I often joke “I’m not the person you want sent out to do hospital visits; mercy doesn’t register on my spiritual gifts tests.” While I am mostly joking, mercy isn’t one of my primary gifts. I am to work at it, show it, but it isn’t something that necessarily is the most life-giving thing for me to do. However, it’s part of the “job” of being “pastor” (and I’d argue, it’s part of the job description of a Christian).
Sometimes we just have to do things that aren’t our favorite things to do, but they are good for us and help refine, reshape and retool us.
I spend a lot of time with people in ministry, and especially youth ministry (all over the country). Over the last few years I have seen a growing list of things I’d expect a youth pastor to do go neglected. Quite frankly, there are some things that I think we ought to do more, that we aren’t.
My hope is that those in ministry would use this quick list to self-assess. May it serve as an encouragement for those who are doing these things. I hope it’s a fine-tuning-tool for some who need to make some adjustments and may it be a fire-starter for those who recognize it’s time to step-up.
You’re Not Studying The Bible. I love that organizations and curriculum like Stuff You Can Use, DYM, YM360 and Orange exist– however, I believe you have become too reliant upon the writers of these curriculums to do the work for you. As a writer for one of these curriculums, I implore you, make the study your own, personalize it for yourself and then for your group. Please learn and understand the truths you’re presenting– students will recognize your convictions and can tell when they are your convictions or a script you’re reciting.
You’re Not Sharing Your Faith. It’s known that most students don’t share the Gospel with their peers because they fear rejection and they are afraid they’ll mess it up (not have the right words). However, I believe one other MAJOR reason– they haven’t had it modeled. Jesus commissioned US to “make disciples.” You are to help believers grow (mature) but we are to share the salvation message with those who don’t yet know. You want students to start sharing? Model it by talking about your experiences sharing your faith with your non-believing peers. Our students can learn and be inspired by Dare 2 Share, but you have the opportunity to impact all the more when you model it.

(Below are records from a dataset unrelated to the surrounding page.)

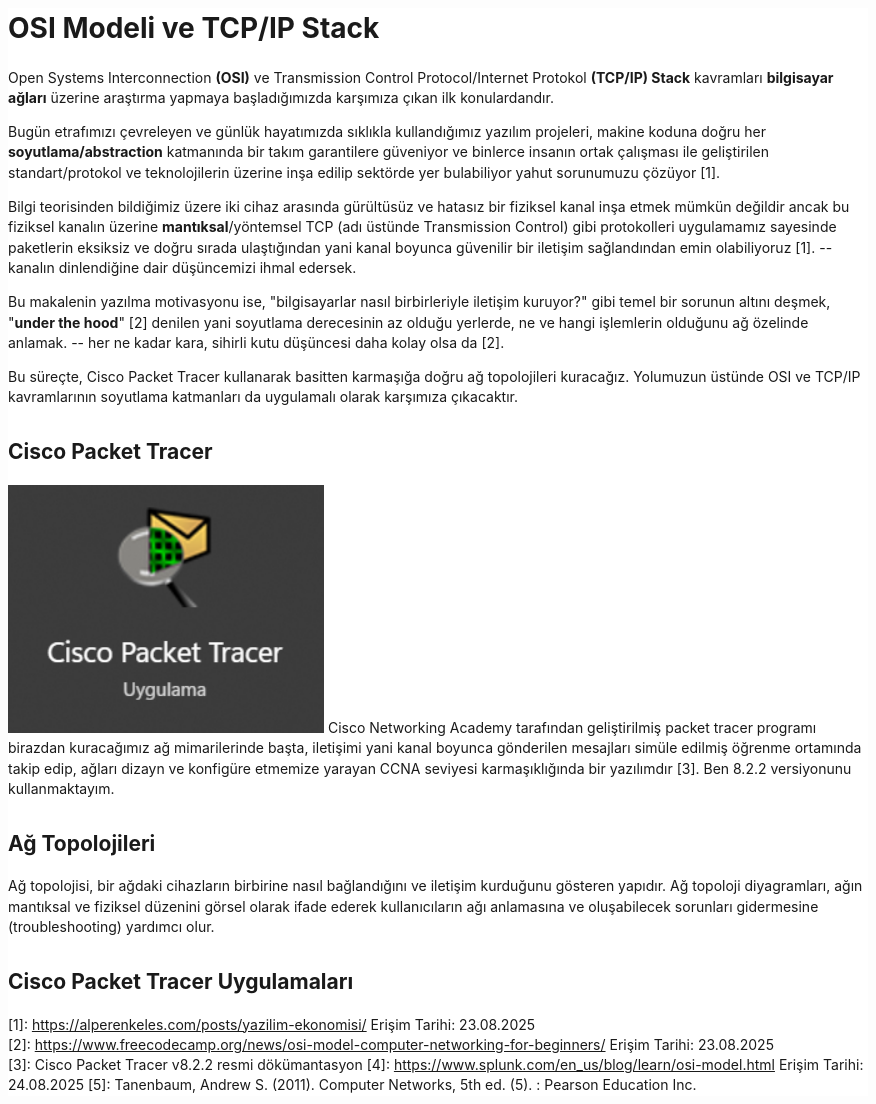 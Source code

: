 ﻿# OSI Modeli ve TCP/IP Stack

Open Systems Interconnection **(OSI)** ve Transmission Control Protocol/Internet Protokol **(TCP/IP) Stack** kavramları **bilgisayar ağları** üzerine araştırma yapmaya başladığımızda karşımıza çıkan ilk konulardandır.

Bugün etrafımızı çevreleyen ve günlük hayatımızda sıklıkla kullandığımız yazılım projeleri, makine koduna doğru her **soyutlama/abstraction** katmanında bir takım garantilere güveniyor ve binlerce insanın ortak çalışması ile geliştirilen standart/protokol ve teknolojilerin üzerine inşa edilip sektörde yer bulabiliyor yahut sorunumuzu çözüyor [1]. 

Bilgi teorisinden bildiğimiz üzere iki cihaz arasında gürültüsüz ve hatasız bir fiziksel kanal inşa etmek mümkün değildir ancak bu fiziksel kanalın üzerine **mantıksal**/yöntemsel TCP (adı üstünde Transmission Control) gibi protokolleri uygulamamız sayesinde paketlerin eksiksiz ve doğru sırada ulaştığından yani kanal boyunca güvenilir bir iletişim sağlandından emin olabiliyoruz  [1]. -- kanalın dinlendiğine dair düşüncemizi ihmal edersek.

Bu makalenin yazılma motivasyonu ise, "bilgisayarlar nasıl birbirleriyle iletişim kuruyor?" gibi temel bir sorunun altını deşmek, "**under the hood**" [2] denilen yani soyutlama derecesinin az olduğu yerlerde, ne ve hangi işlemlerin olduğunu ağ özelinde anlamak. -- her ne kadar kara, sihirli kutu düşüncesi daha kolay olsa da [2].

Bu süreçte, Cisco Packet Tracer kullanarak basitten karmaşığa doğru ağ topolojileri kuracağız. Yolumuzun üstünde OSI ve TCP/IP kavramlarının soyutlama katmanları da uygulamalı olarak karşımıza çıkacaktır.
## Cisco Packet Tracer
![packet tracer](images/osi-tcpip/packettracer.png)
Cisco Networking Academy tarafından geliştirilmiş packet tracer programı birazdan kuracağımız ağ mimarilerinde başta, iletişimi yani kanal boyunca gönderilen mesajları simüle edilmiş öğrenme ortamında takip edip, ağları dizayn ve konfigüre etmemize yarayan CCNA seviyesi karmaşıklığında bir yazılımdır [3]. Ben 8.2.2 versiyonunu kullanmaktayım.
## Ağ Topolojileri
Ağ topolojisi, bir ağdaki cihazların birbirine nasıl bağlandığını ve iletişim kurduğunu gösteren yapıdır. Ağ topoloji diyagramları, ağın mantıksal ve fiziksel düzenini görsel olarak ifade ederek kullanıcıların ağı anlamasına ve oluşabilecek sorunları gidermesine (troubleshooting) yardımcı olur.

## Cisco Packet Tracer Uygulamaları


[1]: https://alperenkeles.com/posts/yazilim-ekonomisi/ Erişim Tarihi: 23.08.2025  
[2]: https://www.freecodecamp.org/news/osi-model-computer-networking-for-beginners/ Erişim Tarihi: 23.08.2025  
[3]: Cisco Packet Tracer v8.2.2 resmi dökümantasyon
[4]: https://www.splunk.com/en_us/blog/learn/osi-model.html Erişim Tarihi: 24.08.2025
[5]: Tanenbaum, Andrew S. (2011). Computer Networks, 5th ed. (5). : Pearson Education Inc. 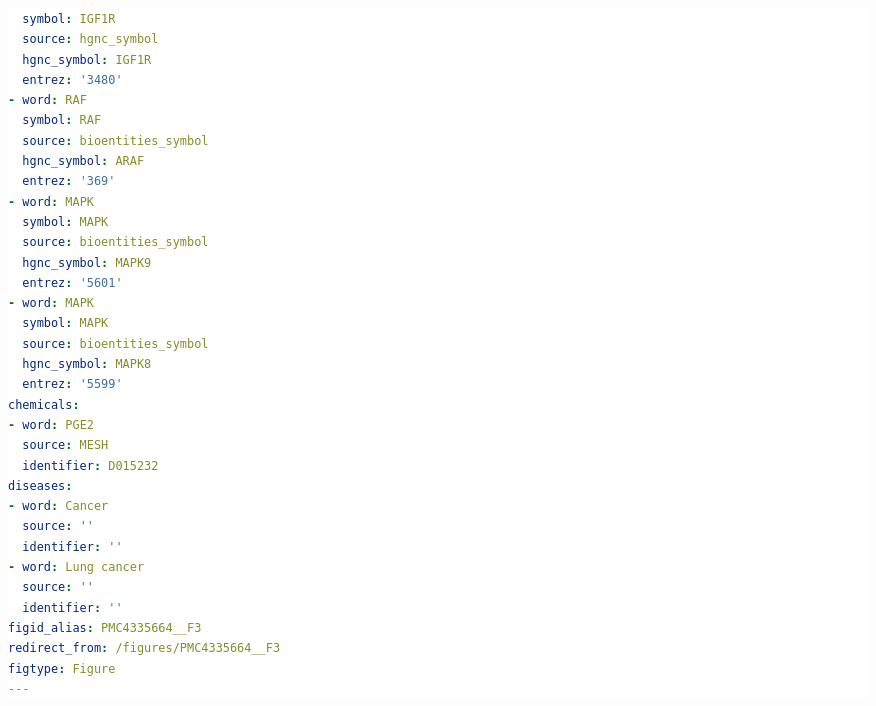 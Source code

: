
 ```yaml
  symbol: IGF1R
  source: hgnc_symbol
  hgnc_symbol: IGF1R
  entrez: '3480'
- word: RAF
  symbol: RAF
  source: bioentities_symbol
  hgnc_symbol: ARAF
  entrez: '369'
- word: MAPK
  symbol: MAPK
  source: bioentities_symbol
  hgnc_symbol: MAPK9
  entrez: '5601'
- word: MAPK
  symbol: MAPK
  source: bioentities_symbol
  hgnc_symbol: MAPK8
  entrez: '5599'
chemicals:
- word: PGE2
  source: MESH
  identifier: D015232
diseases:
- word: Cancer
  source: ''
  identifier: ''
- word: Lung cancer
  source: ''
  identifier: ''
figid_alias: PMC4335664__F3
redirect_from: /figures/PMC4335664__F3
figtype: Figure
---
```


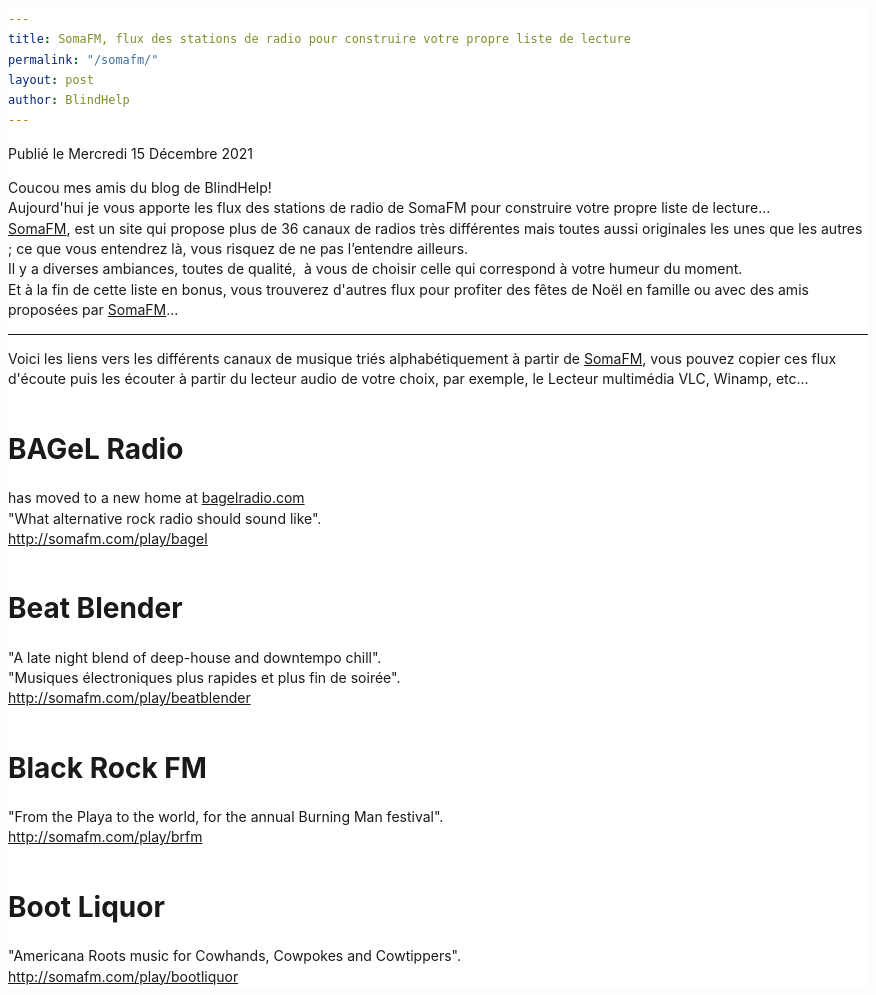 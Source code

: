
 ```yaml
---
title: SomaFM, flux des stations de radio pour construire votre propre liste de lecture
permalink: "/somafm/"
layout: post
author: BlindHelp
---
```


<footer>Publié le Mercredi 15 Décembre 2021</footer>


<script type="text/javascript"> 
 
</script> 

Coucou mes amis du blog de BlindHelp!    
Aujourd'hui je vous apporte les flux des stations de radio de SomaFM pour construire votre propre  liste de lecture...    
[SomaFM](https://somafm.com/), est un site qui propose plus de 36 canaux  de radios très différentes mais toutes aussi originales les unes que les autres ; ce que vous entendrez là, vous risquez de ne pas l’entendre ailleurs.    
Il y a diverses ambiances, toutes de qualité,  à vous de choisir celle qui correspond à votre humeur du moment.    
Et à la fin de cette liste en bonus, vous trouverez d'autres flux pour profiter des fêtes de Noël en famille ou avec des amis  proposées par [SomaFM](https://somafm.com/)...    

---

Voici les liens vers les différents canaux de musique  triés alphabétiquement à partir de [SomaFM](https://somafm.com/), vous pouvez copier ces flux d'écoute puis les écouter à partir du lecteur audio de votre choix, par exemple, le  Lecteur multimédia VLC, Winamp, etc...    

# BAGeL Radio
has moved to a new home at [bagelradio.com](https://bagelradio2.blogspot.com/)    
"What alternative rock radio should sound like".    
http://somafm.com/play/bagel

# Beat Blender
"A late night blend of deep-house and downtempo chill".    
"Musiques électroniques plus rapides et plus fin de soirée".    
http://somafm.com/play/beatblender

# Black Rock FM
"From the Playa to the world, for the annual Burning Man festival".    
http://somafm.com/play/brfm

# Boot Liquor
"Americana Roots music for Cowhands, Cowpokes and Cowtippers".    
http://somafm.com/play/bootliquor
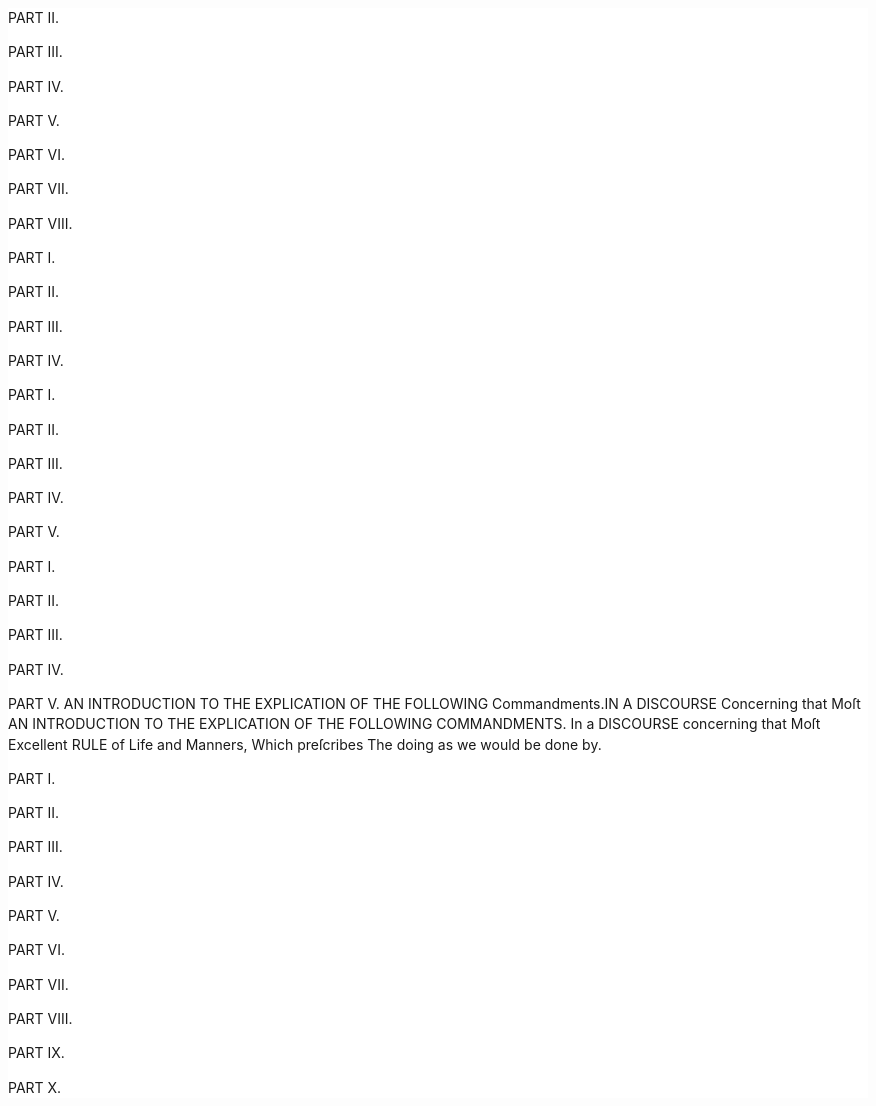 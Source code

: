 PART II.

PART III.

PART IV.

PART V.

PART VI.

PART VII.

PART VIII.

PART I.

PART II.

PART III.

PART IV.

PART I.

PART II.

PART III.

PART IV.

PART V.

PART I.

PART II.

PART III.

PART IV.

PART V.
AN INTRODUCTION TO THE EXPLICATION OF THE FOLLOWING Commandments.IN A DISCOURSE Concerning that Moſt
AN INTRODUCTION TO THE EXPLICATION OF THE FOLLOWING COMMANDMENTS. In a DISCOURSE concerning that Moſt Excellent RULE of Life and Manners, Which preſcribes The doing as we would be done by.

PART I.

PART II.

PART III.

PART IV.

PART V.

PART VI.

PART VII.

PART VIII.

PART IX.

PART X.
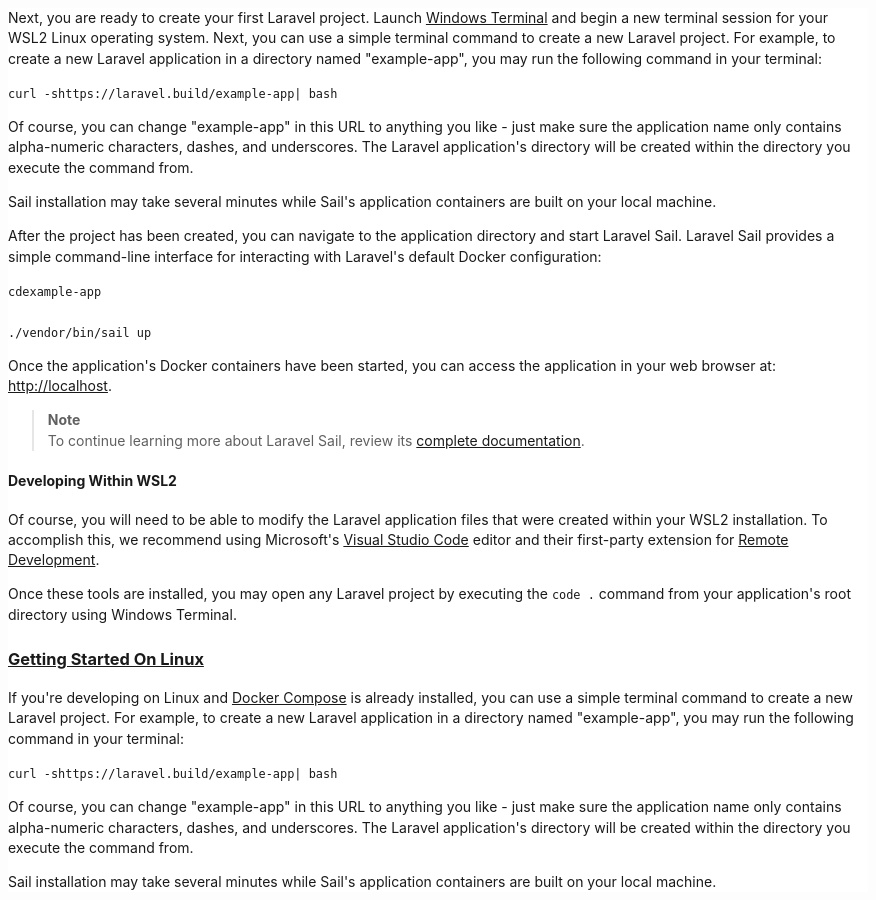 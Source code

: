 Next, you are ready to create your first Laravel project. Launch [Windows Terminal](https://www.microsoft.com/en-us/p/windows-terminal/9n0dx20hk701?rtc=1&activetab=pivot:overviewtab) and begin a new terminal session for your WSL2 Linux operating system. Next, you can use a simple terminal command to create a new Laravel project. For example, to create a new Laravel application in a directory named "example-app", you may run the following command in your terminal:

```shell	
curl -shttps://laravel.build/example-app| bash
```
Of course, you can change "example-app" in this URL to anything you like - just make sure the application name only contains alpha-numeric characters, dashes, and underscores. The Laravel application's directory will be created within the directory you execute the command from.

Sail installation may take several minutes while Sail's application containers are built on your local machine.

After the project has been created, you can navigate to the application directory and start Laravel Sail. Laravel Sail provides a simple command-line interface for interacting with Laravel's default Docker configuration:

```shell	
cdexample-app
 
./vendor/bin/sail up
```
Once the application's Docker containers have been started, you can access the application in your web browser at: [http://localhost](http://localhost).

> **Note**  
>  To continue learning more about Laravel Sail, review its [complete documentation](/docs/master/sail).

#### Developing Within WSL2
Of course, you will need to be able to modify the Laravel application files that were created within your WSL2 installation. To accomplish this, we recommend using Microsoft's [Visual Studio Code](https://code.visualstudio.com) editor and their first-party extension for [Remote Development](https://marketplace.visualstudio.com/items?itemName=ms-vscode-remote.vscode-remote-extensionpack).

Once these tools are installed, you may open any Laravel project by executing the `code .` command from your application's root directory using Windows Terminal.

### [Getting Started On Linux](#getting-started-on-linux)
If you're developing on Linux and [Docker Compose](https://docs.docker.com/compose/install/) is already installed, you can use a simple terminal command to create a new Laravel project. For example, to create a new Laravel application in a directory named "example-app", you may run the following command in your terminal:

```shell	
curl -shttps://laravel.build/example-app| bash
```
Of course, you can change "example-app" in this URL to anything you like - just make sure the application name only contains alpha-numeric characters, dashes, and underscores. The Laravel application's directory will be created within the directory you execute the command from.

Sail installation may take several minutes while Sail's application containers are built on your local machine.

You’re Not Going To Them. I love helping Youth Pastors design and develop a weekly rhythm. Way-too-many youth leaders have moved away from the old-fashioned phrase “contact work.” Attending games, concerts and productions matter. Not only are you encouraging your core-student who is performing, but you’re able to use that time to meet new students, rub-shoulders with parents and likely make connections with teachers and admins who are also influencing your students. Get out!
I recently buddied up with one of our elders and visited a congregant spending a few nights at the hospital. While I wasn’t stoked about going, it was really good for me. It stretched me, but in a good way. My hope is that you can be stretched too. As you spend time in the Word (and share great talks), as you engage with peers outside the faith (and share about it with your teens) and as you meet teens (in coffee-shops, gymnasiums and auditoriums) may you experience great momentum in your ministry!